## Problem statement:
Return the lines below that contain the word "type".

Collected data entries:
• • • •

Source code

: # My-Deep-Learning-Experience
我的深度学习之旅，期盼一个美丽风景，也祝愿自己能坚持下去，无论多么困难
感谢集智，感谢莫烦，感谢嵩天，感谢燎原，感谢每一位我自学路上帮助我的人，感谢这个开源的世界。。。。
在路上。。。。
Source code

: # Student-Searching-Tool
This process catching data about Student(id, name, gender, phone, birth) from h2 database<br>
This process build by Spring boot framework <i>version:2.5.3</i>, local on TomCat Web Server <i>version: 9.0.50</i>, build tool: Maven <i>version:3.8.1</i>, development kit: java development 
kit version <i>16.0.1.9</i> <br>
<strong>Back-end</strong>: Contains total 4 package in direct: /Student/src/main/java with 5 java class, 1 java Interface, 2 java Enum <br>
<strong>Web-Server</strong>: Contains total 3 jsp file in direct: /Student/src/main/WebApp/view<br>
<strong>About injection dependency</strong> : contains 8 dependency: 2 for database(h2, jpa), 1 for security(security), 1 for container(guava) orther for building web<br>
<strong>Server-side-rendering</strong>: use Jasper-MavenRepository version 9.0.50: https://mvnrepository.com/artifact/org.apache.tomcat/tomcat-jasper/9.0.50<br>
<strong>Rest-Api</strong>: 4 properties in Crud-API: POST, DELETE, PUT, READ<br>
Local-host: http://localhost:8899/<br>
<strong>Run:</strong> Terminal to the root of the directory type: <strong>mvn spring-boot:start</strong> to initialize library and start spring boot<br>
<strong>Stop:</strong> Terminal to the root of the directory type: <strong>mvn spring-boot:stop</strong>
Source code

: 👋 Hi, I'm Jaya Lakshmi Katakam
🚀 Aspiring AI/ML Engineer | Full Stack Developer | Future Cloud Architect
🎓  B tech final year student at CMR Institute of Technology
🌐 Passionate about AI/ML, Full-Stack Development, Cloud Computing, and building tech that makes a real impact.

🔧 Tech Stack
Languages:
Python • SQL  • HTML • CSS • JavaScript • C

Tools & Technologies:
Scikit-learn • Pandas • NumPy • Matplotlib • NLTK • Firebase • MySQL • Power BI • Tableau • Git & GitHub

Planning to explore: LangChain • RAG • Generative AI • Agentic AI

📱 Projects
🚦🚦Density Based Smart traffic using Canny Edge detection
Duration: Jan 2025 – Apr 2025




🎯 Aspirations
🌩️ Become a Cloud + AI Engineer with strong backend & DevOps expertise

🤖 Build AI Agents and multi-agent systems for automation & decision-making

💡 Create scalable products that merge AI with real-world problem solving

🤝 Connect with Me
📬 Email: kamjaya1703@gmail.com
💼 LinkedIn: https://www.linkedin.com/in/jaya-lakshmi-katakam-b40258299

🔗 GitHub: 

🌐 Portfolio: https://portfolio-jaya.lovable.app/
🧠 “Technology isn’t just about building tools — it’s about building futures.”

• • • •

## Problem solution:
<strong>Run:</strong> Terminal to the root of the directory type: <strong>mvn spring-boot:start</strong> to initialize library and start spring boot<br>
<strong>Stop:</strong> Terminal to the root of the directory type: <strong>mvn spring-boot:stop</strong>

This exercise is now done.